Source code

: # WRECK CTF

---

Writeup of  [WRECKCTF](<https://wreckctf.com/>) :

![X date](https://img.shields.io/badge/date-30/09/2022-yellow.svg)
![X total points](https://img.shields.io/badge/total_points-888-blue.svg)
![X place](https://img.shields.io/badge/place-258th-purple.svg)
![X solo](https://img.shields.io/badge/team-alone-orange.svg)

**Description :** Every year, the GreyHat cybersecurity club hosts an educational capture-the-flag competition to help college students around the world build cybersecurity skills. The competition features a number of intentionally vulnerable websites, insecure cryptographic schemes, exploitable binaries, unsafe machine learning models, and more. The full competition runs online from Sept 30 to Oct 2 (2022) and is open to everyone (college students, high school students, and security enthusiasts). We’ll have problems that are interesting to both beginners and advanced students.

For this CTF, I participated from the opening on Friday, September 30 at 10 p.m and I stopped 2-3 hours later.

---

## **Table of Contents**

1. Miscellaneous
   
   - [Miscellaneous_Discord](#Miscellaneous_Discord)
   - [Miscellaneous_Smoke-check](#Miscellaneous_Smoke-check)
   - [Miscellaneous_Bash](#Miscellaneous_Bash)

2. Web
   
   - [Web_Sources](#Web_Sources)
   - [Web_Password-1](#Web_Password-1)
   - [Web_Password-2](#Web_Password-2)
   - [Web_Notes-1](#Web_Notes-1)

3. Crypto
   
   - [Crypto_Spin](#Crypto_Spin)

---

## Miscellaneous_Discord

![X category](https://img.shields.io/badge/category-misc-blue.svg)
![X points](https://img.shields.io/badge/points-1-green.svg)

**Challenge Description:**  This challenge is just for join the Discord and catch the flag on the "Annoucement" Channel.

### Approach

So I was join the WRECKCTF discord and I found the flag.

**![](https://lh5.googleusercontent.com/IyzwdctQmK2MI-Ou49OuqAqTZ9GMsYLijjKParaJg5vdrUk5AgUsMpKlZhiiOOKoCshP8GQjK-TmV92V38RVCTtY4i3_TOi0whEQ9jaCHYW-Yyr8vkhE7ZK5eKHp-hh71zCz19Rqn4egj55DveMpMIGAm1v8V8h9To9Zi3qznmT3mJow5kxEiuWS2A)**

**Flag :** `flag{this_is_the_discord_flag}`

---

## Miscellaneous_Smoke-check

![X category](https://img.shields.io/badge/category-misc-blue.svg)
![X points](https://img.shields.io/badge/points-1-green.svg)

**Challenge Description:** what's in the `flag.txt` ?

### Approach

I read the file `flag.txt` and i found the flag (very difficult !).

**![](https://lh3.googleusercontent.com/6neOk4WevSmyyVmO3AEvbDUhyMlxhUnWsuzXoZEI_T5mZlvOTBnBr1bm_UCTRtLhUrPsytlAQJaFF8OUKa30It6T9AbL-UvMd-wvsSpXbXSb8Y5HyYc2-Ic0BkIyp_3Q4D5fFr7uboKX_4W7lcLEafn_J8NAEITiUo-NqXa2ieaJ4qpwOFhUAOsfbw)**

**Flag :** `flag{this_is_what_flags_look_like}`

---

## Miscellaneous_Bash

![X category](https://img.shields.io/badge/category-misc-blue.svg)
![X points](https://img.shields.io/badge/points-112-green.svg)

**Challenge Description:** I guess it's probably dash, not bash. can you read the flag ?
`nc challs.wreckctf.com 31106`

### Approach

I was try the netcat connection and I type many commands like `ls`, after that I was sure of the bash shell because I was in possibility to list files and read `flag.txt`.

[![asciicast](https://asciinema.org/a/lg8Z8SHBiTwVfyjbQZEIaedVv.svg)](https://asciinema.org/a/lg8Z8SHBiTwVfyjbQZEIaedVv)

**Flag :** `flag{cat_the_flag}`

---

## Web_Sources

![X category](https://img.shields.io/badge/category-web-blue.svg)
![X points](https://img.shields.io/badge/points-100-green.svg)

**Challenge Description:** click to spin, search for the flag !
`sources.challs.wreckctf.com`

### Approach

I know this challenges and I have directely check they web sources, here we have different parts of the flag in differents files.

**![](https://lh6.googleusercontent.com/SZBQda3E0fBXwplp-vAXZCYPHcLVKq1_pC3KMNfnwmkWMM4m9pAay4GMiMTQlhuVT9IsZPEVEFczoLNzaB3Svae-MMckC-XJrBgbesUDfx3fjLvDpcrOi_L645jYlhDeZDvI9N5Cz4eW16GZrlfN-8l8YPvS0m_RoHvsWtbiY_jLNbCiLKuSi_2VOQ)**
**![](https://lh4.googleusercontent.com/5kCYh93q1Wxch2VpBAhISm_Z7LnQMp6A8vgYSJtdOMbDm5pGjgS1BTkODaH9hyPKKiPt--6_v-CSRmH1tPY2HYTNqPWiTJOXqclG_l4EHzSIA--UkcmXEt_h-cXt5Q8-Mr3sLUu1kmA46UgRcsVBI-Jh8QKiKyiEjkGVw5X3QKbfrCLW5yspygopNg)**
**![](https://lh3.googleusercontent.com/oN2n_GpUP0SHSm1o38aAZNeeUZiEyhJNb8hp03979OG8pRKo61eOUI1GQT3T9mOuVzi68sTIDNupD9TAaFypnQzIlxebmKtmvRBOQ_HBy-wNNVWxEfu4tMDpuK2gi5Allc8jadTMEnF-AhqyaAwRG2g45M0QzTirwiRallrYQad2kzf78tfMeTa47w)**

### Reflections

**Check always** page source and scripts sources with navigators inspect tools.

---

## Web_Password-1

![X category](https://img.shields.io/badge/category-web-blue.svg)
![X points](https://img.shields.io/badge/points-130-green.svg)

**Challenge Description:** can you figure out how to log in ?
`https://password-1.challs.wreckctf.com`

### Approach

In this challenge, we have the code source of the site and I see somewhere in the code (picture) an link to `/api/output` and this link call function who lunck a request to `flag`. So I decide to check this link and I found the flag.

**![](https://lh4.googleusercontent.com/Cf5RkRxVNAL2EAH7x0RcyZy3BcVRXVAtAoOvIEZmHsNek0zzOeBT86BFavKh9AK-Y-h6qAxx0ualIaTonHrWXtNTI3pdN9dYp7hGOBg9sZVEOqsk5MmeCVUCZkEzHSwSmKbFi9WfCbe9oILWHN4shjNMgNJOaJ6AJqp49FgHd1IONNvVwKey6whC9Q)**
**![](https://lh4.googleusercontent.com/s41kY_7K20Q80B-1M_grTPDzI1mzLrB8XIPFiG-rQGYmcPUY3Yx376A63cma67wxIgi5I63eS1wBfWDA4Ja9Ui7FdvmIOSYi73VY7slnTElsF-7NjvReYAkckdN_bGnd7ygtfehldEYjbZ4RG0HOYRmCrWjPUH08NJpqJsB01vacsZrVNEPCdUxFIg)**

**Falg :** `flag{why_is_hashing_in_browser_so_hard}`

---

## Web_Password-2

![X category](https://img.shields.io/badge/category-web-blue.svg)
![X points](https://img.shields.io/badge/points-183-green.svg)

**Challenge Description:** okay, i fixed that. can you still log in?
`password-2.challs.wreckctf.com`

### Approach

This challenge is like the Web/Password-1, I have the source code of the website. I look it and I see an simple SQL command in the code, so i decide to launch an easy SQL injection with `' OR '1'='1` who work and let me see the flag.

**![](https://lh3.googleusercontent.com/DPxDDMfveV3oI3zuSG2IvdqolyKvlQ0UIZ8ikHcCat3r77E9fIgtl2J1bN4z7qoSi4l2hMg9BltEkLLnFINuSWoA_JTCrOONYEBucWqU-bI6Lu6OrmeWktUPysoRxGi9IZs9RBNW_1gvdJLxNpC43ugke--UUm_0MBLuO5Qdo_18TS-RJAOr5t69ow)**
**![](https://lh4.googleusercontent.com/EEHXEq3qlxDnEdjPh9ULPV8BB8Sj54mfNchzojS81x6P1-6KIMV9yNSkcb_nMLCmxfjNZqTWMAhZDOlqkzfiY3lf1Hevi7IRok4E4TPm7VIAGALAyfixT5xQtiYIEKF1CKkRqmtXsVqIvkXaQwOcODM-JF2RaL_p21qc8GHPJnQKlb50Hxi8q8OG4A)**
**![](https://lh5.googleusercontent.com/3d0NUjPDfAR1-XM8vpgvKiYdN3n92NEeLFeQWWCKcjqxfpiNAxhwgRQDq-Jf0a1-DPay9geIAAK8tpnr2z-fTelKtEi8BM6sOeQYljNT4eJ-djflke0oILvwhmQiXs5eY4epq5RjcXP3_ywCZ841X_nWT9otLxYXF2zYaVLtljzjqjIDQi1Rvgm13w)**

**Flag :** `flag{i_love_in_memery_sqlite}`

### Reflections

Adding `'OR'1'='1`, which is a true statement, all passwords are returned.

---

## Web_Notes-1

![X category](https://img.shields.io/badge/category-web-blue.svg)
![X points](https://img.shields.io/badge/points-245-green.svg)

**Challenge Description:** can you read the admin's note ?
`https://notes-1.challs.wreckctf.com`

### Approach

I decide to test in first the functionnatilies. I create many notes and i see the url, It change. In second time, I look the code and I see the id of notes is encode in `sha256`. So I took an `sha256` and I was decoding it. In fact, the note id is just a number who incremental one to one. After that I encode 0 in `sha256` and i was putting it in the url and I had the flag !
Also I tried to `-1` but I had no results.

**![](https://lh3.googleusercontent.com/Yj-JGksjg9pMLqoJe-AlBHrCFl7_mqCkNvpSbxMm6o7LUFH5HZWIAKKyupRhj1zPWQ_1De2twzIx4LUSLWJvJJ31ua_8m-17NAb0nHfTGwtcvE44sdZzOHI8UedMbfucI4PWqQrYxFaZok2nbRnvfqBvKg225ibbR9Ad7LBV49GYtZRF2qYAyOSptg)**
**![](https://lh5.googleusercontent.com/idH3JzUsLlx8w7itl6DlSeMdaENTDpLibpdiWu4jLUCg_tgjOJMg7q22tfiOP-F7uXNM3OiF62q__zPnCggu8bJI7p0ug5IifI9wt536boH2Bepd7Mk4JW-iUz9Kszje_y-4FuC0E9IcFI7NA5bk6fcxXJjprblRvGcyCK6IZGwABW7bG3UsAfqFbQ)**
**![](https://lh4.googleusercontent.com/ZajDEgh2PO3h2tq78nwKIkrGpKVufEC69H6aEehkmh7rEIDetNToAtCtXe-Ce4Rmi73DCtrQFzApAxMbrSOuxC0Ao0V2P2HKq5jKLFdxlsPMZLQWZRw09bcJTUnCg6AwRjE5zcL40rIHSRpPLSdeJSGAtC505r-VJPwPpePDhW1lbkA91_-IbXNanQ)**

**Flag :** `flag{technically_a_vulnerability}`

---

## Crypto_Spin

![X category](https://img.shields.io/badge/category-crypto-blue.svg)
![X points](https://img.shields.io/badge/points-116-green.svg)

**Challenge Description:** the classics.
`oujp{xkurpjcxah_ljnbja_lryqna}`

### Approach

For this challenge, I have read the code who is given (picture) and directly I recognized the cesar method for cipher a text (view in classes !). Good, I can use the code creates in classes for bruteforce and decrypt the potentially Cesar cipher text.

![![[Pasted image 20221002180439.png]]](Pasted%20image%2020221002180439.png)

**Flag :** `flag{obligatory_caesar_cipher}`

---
----------
## What you are asked to do
Send back exactly the lines of the listing above starting at the one with "- [Crypto_Spin](#Crypto_Spin)" and ending at the one with "I read the file", inclusive, and no others.

## Answer space
   - [Crypto_Spin](#Crypto_Spin)

---

## Miscellaneous_Discord

![X category](https://img.shields.io/badge/category-misc-blue.svg)
![X points](https://img.shields.io/badge/points-1-green.svg)

**Challenge Description:**  This challenge is just for join the Discord and catch the flag on the "Annoucement" Channel.

### Approach

So I was join the WRECKCTF discord and I found the flag.

**![](https://lh5.googleusercontent.com/IyzwdctQmK2MI-Ou49OuqAqTZ9GMsYLijjKParaJg5vdrUk5AgUsMpKlZhiiOOKoCshP8GQjK-TmV92V38RVCTtY4i3_TOi0whEQ9jaCHYW-Yyr8vkhE7ZK5eKHp-hh71zCz19Rqn4egj55DveMpMIGAm1v8V8h9To9Zi3qznmT3mJow5kxEiuWS2A)**

**Flag :** `flag{this_is_the_discord_flag}`

---

## Miscellaneous_Smoke-check

![X category](https://img.shields.io/badge/category-misc-blue.svg)
![X points](https://img.shields.io/badge/points-1-green.svg)

**Challenge Description:** what's in the `flag.txt` ?

### Approach

I read the file `flag.txt` and i found the flag (very difficult !).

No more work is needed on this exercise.